*Work instructions*: Every line of the material that includes the word "React" is to be shown.
::: Task data :::
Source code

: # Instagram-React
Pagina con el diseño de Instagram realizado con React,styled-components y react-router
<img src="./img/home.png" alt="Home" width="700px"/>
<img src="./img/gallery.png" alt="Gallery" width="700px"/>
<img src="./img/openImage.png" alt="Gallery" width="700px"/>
:::
::: Task data :::
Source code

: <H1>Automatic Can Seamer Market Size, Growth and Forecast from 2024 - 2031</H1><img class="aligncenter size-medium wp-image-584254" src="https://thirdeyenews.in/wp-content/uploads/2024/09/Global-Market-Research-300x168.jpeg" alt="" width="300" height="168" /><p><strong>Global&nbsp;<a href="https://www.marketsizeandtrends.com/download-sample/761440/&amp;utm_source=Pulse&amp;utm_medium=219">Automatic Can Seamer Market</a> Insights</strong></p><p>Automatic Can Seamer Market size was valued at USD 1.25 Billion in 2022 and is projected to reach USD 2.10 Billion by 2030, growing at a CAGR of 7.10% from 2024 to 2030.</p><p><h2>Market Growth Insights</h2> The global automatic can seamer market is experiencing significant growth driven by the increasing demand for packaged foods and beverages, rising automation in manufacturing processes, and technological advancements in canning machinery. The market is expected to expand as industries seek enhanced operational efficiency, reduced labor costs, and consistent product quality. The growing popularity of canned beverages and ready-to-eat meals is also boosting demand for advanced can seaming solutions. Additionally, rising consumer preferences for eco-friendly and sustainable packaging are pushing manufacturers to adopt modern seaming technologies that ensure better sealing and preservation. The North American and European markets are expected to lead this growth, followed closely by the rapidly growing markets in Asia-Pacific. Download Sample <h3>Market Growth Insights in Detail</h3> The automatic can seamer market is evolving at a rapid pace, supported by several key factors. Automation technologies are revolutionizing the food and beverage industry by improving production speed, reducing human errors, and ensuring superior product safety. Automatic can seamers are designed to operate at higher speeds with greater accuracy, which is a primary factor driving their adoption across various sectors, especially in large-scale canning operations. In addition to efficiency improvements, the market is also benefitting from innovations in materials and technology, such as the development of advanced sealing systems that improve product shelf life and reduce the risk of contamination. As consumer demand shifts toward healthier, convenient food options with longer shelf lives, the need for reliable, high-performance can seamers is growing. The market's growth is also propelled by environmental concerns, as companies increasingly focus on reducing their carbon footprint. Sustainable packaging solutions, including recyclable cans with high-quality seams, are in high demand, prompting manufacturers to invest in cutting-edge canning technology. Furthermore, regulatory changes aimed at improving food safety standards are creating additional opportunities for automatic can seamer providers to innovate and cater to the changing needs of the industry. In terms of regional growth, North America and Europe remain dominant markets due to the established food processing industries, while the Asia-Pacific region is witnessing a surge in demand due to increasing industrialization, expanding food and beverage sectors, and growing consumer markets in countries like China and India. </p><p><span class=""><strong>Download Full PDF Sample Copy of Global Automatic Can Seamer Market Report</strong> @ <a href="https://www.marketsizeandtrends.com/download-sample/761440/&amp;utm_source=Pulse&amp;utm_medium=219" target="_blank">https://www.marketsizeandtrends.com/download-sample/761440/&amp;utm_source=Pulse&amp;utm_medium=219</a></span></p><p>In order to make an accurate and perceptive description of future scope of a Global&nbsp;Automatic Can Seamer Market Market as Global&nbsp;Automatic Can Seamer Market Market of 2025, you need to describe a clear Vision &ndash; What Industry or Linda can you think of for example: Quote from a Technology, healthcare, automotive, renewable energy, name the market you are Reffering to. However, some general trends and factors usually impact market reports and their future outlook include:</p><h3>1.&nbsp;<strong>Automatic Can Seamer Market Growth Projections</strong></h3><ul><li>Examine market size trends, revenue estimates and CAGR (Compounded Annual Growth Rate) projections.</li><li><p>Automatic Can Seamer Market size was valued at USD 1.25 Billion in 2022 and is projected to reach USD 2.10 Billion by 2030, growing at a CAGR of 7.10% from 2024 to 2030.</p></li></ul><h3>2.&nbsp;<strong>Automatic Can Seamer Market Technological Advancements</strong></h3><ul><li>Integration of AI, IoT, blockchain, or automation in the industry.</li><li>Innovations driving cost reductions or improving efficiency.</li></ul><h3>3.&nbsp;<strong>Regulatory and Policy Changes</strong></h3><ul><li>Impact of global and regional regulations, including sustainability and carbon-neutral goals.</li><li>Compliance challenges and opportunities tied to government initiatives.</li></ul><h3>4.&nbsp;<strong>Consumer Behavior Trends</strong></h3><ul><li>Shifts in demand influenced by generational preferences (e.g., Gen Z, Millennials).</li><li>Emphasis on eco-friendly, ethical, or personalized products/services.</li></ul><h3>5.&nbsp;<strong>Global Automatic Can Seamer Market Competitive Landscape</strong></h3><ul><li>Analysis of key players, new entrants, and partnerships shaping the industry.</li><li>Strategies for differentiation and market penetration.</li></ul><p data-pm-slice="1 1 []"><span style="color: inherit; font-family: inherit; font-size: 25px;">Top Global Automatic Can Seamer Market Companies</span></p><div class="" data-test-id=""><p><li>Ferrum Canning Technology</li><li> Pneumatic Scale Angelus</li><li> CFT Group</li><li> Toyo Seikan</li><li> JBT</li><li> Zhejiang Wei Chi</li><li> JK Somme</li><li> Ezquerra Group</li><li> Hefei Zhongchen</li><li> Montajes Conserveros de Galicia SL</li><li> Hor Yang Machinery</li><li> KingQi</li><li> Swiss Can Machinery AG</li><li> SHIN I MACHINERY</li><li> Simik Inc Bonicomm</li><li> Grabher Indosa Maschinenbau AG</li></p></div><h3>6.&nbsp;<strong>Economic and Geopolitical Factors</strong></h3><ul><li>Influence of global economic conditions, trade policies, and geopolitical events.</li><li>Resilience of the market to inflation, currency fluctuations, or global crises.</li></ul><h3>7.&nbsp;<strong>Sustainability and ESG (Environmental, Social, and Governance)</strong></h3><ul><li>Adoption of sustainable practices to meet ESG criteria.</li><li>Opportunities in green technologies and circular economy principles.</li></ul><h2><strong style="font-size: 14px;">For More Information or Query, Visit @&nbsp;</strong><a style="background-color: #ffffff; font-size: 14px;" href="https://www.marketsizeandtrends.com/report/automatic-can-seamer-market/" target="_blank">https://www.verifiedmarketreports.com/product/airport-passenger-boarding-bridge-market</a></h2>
:::
*Output for this exercise*:
: # Instagram-React
Pagina con el diseño de Instagram realizado con React,styled-components y react-router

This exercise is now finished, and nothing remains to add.